Section 1.4, the Go! button, includes the snippet that:

The keyboard shortcut Command-R (on Mac OS X), F5 (on Windows), or Ctrl-R (on Linux GNOME) has the same effect as clicking Go.

It also mentions that:

[Inform] needs at least one name of a location where the drama can unfold. For reasons of tradition, such locations are normally called “rooms”, though people have used them to represent anything from grassy fields to states of mind and other metaphorical places.

If I remember right, the term ‘rooms’ comes from Colossal Cave Adventure. That game used ‘rooms’ since that is the phrase that cavers use for a specific location in the cave (feel free to correct me!)

Section 1.5, The Replay button, offers no special insights.

Section 1.6, The Index and Results Panel, offers some helpful interpretation of the icons in the error messages:

The icon Reveal.png always denotes a reference to a particular line in the Source text, that is, to something written in the source: clicking it opens the Source panel and jumps to that position.

The icon Below.png indicates that more detailed information can be read further down the text in the same panel: clicking it jumps down to this more detailed report.

Lastly, the icon help.png hints that there is a relevant page of this manual: clicking this opens the Documentation panel and switches to it.

I’ve used the top icon quite a bit, but have never used the others.

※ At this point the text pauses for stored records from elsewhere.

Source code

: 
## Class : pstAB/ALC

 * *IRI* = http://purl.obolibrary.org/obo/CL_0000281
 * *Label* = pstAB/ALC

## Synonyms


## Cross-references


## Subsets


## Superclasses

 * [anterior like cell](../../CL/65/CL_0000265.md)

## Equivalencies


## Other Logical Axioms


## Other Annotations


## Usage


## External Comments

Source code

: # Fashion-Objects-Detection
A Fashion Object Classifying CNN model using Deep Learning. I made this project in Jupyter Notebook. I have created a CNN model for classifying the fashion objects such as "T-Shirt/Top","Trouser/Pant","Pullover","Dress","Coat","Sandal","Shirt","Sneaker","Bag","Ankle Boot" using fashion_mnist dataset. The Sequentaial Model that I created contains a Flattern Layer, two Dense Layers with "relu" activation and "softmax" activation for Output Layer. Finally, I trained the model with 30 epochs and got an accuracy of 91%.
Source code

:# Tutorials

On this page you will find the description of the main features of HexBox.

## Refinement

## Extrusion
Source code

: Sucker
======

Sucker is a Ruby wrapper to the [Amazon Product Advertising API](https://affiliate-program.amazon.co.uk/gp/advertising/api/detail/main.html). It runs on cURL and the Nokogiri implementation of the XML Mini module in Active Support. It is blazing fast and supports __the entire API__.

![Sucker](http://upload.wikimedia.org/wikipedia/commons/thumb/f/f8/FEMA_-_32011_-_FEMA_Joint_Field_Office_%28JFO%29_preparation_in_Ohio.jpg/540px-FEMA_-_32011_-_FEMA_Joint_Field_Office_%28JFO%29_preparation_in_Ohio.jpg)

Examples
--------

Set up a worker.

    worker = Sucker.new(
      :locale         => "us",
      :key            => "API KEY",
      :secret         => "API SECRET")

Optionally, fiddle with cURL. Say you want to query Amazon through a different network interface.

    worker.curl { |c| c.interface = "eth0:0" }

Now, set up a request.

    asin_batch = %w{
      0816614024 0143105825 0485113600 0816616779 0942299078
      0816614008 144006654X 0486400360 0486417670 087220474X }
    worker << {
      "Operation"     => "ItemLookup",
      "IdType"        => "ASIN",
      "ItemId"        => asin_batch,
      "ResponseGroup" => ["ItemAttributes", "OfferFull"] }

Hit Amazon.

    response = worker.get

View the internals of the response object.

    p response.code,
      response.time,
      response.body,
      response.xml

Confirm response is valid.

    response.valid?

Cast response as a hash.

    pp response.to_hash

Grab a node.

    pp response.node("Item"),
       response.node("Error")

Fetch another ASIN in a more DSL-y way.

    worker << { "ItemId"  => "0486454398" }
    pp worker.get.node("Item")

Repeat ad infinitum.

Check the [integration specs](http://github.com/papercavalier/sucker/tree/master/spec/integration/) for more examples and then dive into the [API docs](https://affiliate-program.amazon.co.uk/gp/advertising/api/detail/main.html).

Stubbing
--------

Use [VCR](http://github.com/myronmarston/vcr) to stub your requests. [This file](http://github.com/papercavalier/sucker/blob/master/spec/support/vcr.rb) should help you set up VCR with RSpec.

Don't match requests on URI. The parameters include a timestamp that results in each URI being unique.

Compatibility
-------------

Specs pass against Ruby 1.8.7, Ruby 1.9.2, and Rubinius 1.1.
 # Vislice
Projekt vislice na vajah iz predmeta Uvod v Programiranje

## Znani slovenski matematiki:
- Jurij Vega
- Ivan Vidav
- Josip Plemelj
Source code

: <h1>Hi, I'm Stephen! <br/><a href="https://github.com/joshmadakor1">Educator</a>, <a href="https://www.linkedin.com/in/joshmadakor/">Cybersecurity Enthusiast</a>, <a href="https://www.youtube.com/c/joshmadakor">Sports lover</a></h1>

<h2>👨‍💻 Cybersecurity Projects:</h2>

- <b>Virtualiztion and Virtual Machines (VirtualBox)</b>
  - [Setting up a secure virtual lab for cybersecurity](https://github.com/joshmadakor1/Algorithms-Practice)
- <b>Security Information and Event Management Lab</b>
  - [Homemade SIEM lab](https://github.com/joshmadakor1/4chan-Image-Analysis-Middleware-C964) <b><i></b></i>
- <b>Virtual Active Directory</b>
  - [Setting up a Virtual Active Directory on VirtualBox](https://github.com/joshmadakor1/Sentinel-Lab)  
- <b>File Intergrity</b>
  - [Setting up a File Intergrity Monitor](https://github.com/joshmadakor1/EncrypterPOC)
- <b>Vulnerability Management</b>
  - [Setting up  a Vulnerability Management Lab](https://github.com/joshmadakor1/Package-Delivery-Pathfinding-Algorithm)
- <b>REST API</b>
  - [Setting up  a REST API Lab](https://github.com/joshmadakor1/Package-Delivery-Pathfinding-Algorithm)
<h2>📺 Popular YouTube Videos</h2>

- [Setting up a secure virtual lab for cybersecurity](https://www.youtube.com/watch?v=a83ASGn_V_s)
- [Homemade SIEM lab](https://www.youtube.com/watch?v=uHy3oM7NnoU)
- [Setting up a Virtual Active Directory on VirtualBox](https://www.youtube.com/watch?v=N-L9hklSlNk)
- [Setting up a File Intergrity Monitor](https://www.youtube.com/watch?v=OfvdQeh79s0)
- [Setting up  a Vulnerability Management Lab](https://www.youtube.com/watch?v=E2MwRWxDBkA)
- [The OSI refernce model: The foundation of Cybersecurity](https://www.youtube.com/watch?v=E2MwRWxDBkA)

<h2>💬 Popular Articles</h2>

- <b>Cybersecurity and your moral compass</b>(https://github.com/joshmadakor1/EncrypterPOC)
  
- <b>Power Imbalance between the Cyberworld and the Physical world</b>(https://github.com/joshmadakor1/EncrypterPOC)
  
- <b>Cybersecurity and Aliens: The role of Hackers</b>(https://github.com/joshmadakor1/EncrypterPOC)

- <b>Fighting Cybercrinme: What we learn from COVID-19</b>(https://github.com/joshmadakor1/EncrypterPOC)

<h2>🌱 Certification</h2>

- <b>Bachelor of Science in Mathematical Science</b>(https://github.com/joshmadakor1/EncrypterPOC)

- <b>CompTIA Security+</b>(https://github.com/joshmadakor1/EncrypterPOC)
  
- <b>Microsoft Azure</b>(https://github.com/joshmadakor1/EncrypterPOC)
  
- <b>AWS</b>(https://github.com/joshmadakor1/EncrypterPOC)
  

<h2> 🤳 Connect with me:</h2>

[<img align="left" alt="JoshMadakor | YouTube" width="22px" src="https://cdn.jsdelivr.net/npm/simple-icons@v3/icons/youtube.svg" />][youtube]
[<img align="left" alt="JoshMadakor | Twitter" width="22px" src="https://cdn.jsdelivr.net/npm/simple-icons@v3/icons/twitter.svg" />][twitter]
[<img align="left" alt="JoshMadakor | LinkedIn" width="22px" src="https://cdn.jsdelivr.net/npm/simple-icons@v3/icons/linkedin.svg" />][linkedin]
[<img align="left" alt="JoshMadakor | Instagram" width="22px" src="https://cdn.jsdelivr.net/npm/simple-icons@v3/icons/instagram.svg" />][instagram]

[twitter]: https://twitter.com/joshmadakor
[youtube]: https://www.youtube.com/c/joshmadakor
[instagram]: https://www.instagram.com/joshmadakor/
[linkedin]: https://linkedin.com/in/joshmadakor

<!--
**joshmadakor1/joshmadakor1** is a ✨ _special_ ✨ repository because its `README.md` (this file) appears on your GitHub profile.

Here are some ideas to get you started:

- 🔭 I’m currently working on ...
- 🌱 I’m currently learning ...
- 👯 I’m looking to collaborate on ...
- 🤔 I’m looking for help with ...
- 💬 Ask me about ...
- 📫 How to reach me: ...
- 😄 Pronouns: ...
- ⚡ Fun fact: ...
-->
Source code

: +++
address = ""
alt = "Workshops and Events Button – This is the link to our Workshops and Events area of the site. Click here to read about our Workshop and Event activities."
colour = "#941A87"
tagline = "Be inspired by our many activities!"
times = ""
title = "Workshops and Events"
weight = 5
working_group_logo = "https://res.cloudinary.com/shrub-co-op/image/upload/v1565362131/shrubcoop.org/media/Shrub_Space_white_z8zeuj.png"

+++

The ‘hints’ definitely sounds useful.

It also mentions the Index:

On the other hand, if the text was fully understood then another new panel will become available: the “Index”. This is a cross-referenced index of the source, or rather, of the interactive fiction which has been generated. The Index is only an optional convenience, but becomes more and more helpful as the fiction grows larger. Its exact format does not matter for now.

I didn’t use this much at the beginning, but now it’s invaluable. I use it because it auto-generates a map of the whole game, and because it lists every command that can be interpreted as an action, as well as every object and where they are located, among many other things.

The next section is pretty gnarly: 1.7 The Skein.

Inform’s Skein panel is just such a table, built automatically. If we think of the list of typed commands as a thread, then the skein is (as the name suggests) braided together from all these threads. In the display, time begins at the top, with the start knot, and the threads of different play-throughs hang downwards from it.

Double-clicking on a command translates the source afresh and replays the story from start down to that command, and then stops. We are then free to continue play by typing commands into the Story panel, of course, and these commands will automatically be recorded in the Skein as a new variation of play, diverging from the previous threads.

The skein is something I don’t always use, but it is useful. For a large game, the skein can become so complex as to be totally unmanageable, and I resort to testing commands. For smaller games, though, it works well.

For me, the worst thing about the skein (and replays) is when I save in the middle of it; then every replay opens the save window. Fortunately, in Windows, you can right click it and edit it.

But I suppose I’m not the only one who gets confused. The chapter ends with this note:

The user interface for the Skein looks slightly different on different versions of the Inform apps (that is, the MacOS version is not quite the same as the Windows version, and so on), so this manual is not the best place to describe it. In any case, the best way to find out about it is probably to experiment.

And that’s the end of Chapter 1. Hopefully we’ll get on to the fun programming part next!